Mandi, that pic isnt clear at all. if you dont see the fin disintegrating, its possible that your convict is harrassing them. if you do see white patches along the edge of the fin or along the split line, you have a case of fin rot.


----------



## Deino0oZ (Oct 25, 2009)

i think your convict is harrasing them .
also if theyre white specks it could be ich
if theyre disenegrating then its fin rot
you should keep it out of the tank just so the other fish dont get it
and separate the platy from the convict too.


----------



## cossie333 (Apr 10, 2010)

u need some fungus or whitespot treatment for the spots and fin-rot treatment for the fins

good luck


----------



## fishteen16 (Aug 14, 2008)

I thought Chilids didn't go well with platies.


----------



## Earthsiege (Apr 20, 2010)

fishteen16 said:


> I thought Chilids didn't go well with platies.

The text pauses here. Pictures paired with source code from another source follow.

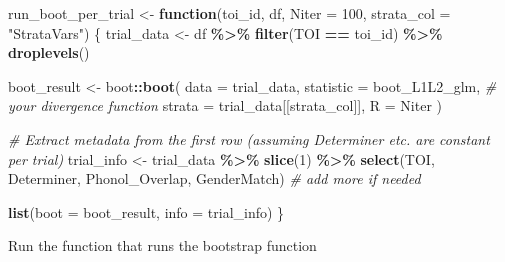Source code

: \documentclass[
]{article}
\newenvironment{Shaded}{\begin{snugshade}}{\end{snugshade}}
\newcommand{\AttributeTok}[1]{\textcolor[rgb]{0.13,0.29,0.53}{#1}}
\newcommand{\CommentTok}[1]{\textcolor[rgb]{0.56,0.35,0.01}{\textit{#1}}}
\newcommand{\ControlFlowTok}[1]{\textcolor[rgb]{0.13,0.29,0.53}{\textbf{#1}}}
\newcommand{\DecValTok}[1]{\textcolor[rgb]{0.00,0.00,0.81}{#1}}
\newcommand{\FunctionTok}[1]{\textcolor[rgb]{0.13,0.29,0.53}{\textbf{#1}}}
\newcommand{\NormalTok}[1]{#1}
\newcommand{\OtherTok}[1]{\textcolor[rgb]{0.56,0.35,0.01}{#1}}
\newcommand{\SpecialCharTok}[1]{\textcolor[rgb]{0.81,0.36,0.00}{\textbf{#1}}}
\newcommand{\StringTok}[1]{\textcolor[rgb]{0.31,0.60,0.02}{#1}}
\begin{document}
\begin{Shaded}
\begin{Highlighting}[]
\NormalTok{run\_boot\_per\_trial }\OtherTok{\textless{}{-}} \ControlFlowTok{function}\NormalTok{(toi\_id, df, }\AttributeTok{Niter =} \DecValTok{100}\NormalTok{, }\AttributeTok{strata\_col =} \StringTok{"StrataVars"}\NormalTok{) \{}
\NormalTok{  trial\_data }\OtherTok{\textless{}{-}}\NormalTok{ df }\SpecialCharTok{\%\textgreater{}\%} \FunctionTok{filter}\NormalTok{(TOI }\SpecialCharTok{==}\NormalTok{ toi\_id) }\SpecialCharTok{\%\textgreater{}\%} \FunctionTok{droplevels}\NormalTok{()}

\NormalTok{  boot\_result }\OtherTok{\textless{}{-}}\NormalTok{ boot}\SpecialCharTok{::}\FunctionTok{boot}\NormalTok{(}
    \AttributeTok{data =}\NormalTok{ trial\_data,}
    \AttributeTok{statistic =}\NormalTok{ boot\_L1L2\_glm,  }\CommentTok{\# your divergence function}
    \AttributeTok{strata =}\NormalTok{ trial\_data[[strata\_col]],}
    \AttributeTok{R =}\NormalTok{ Niter}
\NormalTok{  )}

  \CommentTok{\# Extract metadata from the first row (assuming Determiner etc. are constant per trial)}
\NormalTok{  trial\_info }\OtherTok{\textless{}{-}}\NormalTok{ trial\_data }\SpecialCharTok{\%\textgreater{}\%}
    \FunctionTok{slice}\NormalTok{(}\DecValTok{1}\NormalTok{) }\SpecialCharTok{\%\textgreater{}\%}
    \FunctionTok{select}\NormalTok{(TOI, Determiner, Phonol\_Overlap, GenderMatch)  }\CommentTok{\# add more if needed}

  \FunctionTok{list}\NormalTok{(}\AttributeTok{boot =}\NormalTok{ boot\_result, }\AttributeTok{info =}\NormalTok{ trial\_info)}
\NormalTok{\}}
\end{Highlighting}
\end{Shaded}

Run the function that runs the bootstrap function

\begin{Shaded}
\end{Shaded}
\end{document}
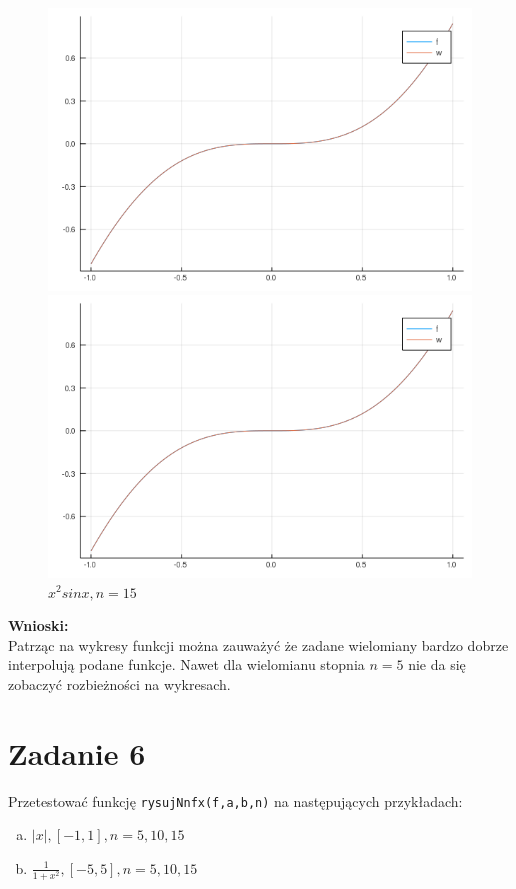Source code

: \documentclass[12pt]{article}
\begin{document}
\begin{figure}[!htb]
  \includegraphics[width=\linewidth]{myplot_2_10.png}
  \caption{$x^2sin x, n=10$}
\endminipage\hfill
{}
  \includegraphics[width=\linewidth]{myplot_2_15.png}
  \caption{$x^2sin x, n=15$}
\endminipage
\end{figure}



\clearpage
\noindent \textbf{Wnioski:}\\
Patrząc na wykresy funkcji można zauważyć że zadane wielomiany bardzo dobrze interpolują podane funkcje. Nawet dla wielomianu stopnia $n=5$ nie da się zobaczyć rozbieżności na wykresach.

\section{Zadanie 6}
Przetestować funkcję \texttt{rysujNnfx(f,a,b,n)} na następujących przykładach:
\begin{enumerate}[(a)]
	\item $|x|, [-1,1], n=5,10,15$
	\item $\frac{1}{1+x^2}, [-5, 5], n=5,10,15$
\end{enumerate}
\end{document}
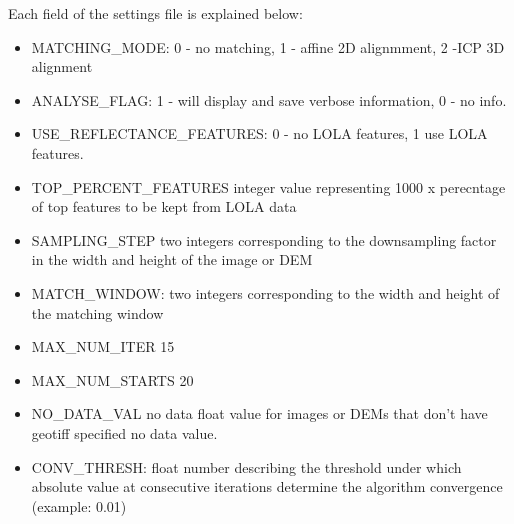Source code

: Each field of the settings file is explained below:
\begin{itemize}
\item{MATCHING\_MODE}: 0 - no matching, 1 - affine 2D alignmment, 2 -ICP 3D alignment\\
\item{ANALYSE\_FLAG}:  1 - will display and save verbose information, 0 - no info.\\
\item{USE\_REFLECTANCE\_FEATURES}: 0 - no LOLA features, 1 use LOLA features.\\ 
\item{TOP\_PERCENT\_FEATURES} integer value representing 1000 x perecntage of top features to be kept from LOLA data\\
\item{SAMPLING\_STEP} two integers corresponding to the downsampling factor in the width and height of the image or DEM\\
\item{MATCH\_WINDOW}: two integers corresponding to the width and height of the matching window\\
\item{MAX\_NUM\_ITER} 15\\
\item{MAX\_NUM\_STARTS} 20\\
\item{NO\_DATA\_VAL} no data float value for images or DEMs that don't have geotiff specified no data value.\\
\item{CONV\_THRESH}: float number describing the threshold under which absolute value at consecutive iterations determine 
                                the algorithm convergence (example: 0.01)\\
\end{itemize}



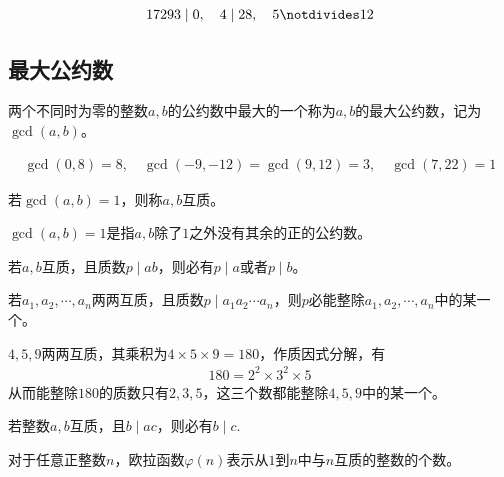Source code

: \begin{example}
  \begin{align*}
    17293\mid 0,\quad 4\mid 28,\quad 5\notdivides 12
  \end{align*}
\end{example}

\subsection{最大公约数}
\label{sec:gcd}

\begin{definition}
  两个不同时为零的整数$a,b$的公约数中最大的一个称为$a,b$的最大公约数，记为$\gcd(a,b)$。
\end{definition}

\begin{example}
  \begin{align*}
    \gcd(0,8)=8,\quad 
    \gcd(-9,-12)=\gcd(9,12)=3,\quad
    \gcd(7,22)=1
  \end{align*}
\end{example}

\begin{definition}[互质，Coprime]
  若$\gcd(a,b)=1$，则称$a,b$互质。
\end{definition}
$\gcd(a,b)=1$是指$a,b$除了$1$之外没有其余的正的公约数。

\begin{theorem}
  若$a,b$互质，且质数$p\mid ab$，则必有$p\mid a$或者$p\mid b$。
\end{theorem}
\begin{corollary}
  若$a_1,a_2,\cdots,a_n$两两互质，且质数$p\mid a_1a_2\cdots a_n$，则$p$必能整除$a_1,a_2,\cdots, a_n$中的某一个。
\end{corollary}

\begin{example}
  $4,5,9$两两互质，其乘积为$4\times5\times9=180$，作质因式分解，有
  \begin{align*}
    180=2^2\times 3^2\times 5
  \end{align*}
  从而能整除$180$的质数只有$2,3,5$，这三个数都能整除$4,5,9$中的某一个。
\end{example}

\begin{theorem}
  若整数$a,b$互质，且$b\mid ac$，则必有$b\mid c.$
\end{theorem}

\begin{definition}\label{def:Euler-function}
  对于任意正整数$n$，欧拉函数$\varphi(n)$表示从$1$到$n$中与$n$互质的整数的个数。
\end{definition}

In my experience, they don't. Doubly so with convicts.


----------



## betta0fish (Feb 16, 2009)

well,, the convict could be nipping at both the tails and the body .. if the white specks are not tiny, tht could b bite marks


----------



## mandii_love91 (Mar 14, 2009)

I thought that it could be bite marks on the fin and body but I never see the convict bothering them and they tale was ripped before I got it. I thought that the fish just ripped it on a fake plant. My other platy's fins began looking the same as the orange one's and the guy at the pet store said to buy "PIMAFIX" so far the white fish looks better but the orange one doesn't. I am hoping that she will get better from whatever this is.


----------



## bobdobs (Feb 2, 2010)

My money is on the Chilid...They are a sorta playful but they tend to have moments of extreme anger. They can get pretty mean if they are not housed with other rift vally fishys. 
On another note, does anyone know if its wrong to feed ants to Chilids? I have tons of ants living with me in my kitchen and I keep throwing them in there..They seem to love it! Ants along with reg food can't hurt em, huh? Thanks....Bob Dobbs


----------



## mandii_love91 (Mar 14, 2009)

Well unfortunately the one that looked sick died today but just to be on the safe side I bought a tank divider to keep the convict and platy separate for a while, the platy has a few slits on its tail that haven't seemed to worsen since I started using the pimafix. So now I just have to wait and see how things go! Thanks for all of your help!


----------



## emc7 (Jul 23, 2005)

ants, huh. Well a lot of fish eat bugs. btw convicts are from central America, nowhere near the rift valley in Africa. But you are right about convicts nipping other fish that intrude on their 'territory'. if they decide they want the whole tank, the other fish are history. Divider is a good idea. Cichlid. Pronounced sick-lid. Why is this the most misspelled word I see? Is it because spell-checker doesn't know it?


----------



## bobdobs (Feb 2, 2010)

sorry to hear your fish died.....thats a bummer. BY the way I think you are right about the spelling of Cichlids, thanks for the heads up...horrible at spelling English words, I can speak to my fish perfectly though...... if you can believe that! Bob


----------



## mandii_love91 (Mar 14, 2009)

I also have another question. My platy that is alive is pregnant, I found 19 in the tank about 2 weeks ago and she still looks like she is ready to pop. I can see small spots in her that I think might be the eyes that seem to be getting closer to the back. Is it normal for the fish to have some and then have the rest later? If it is when should I be expecting the rest of the fry?


----------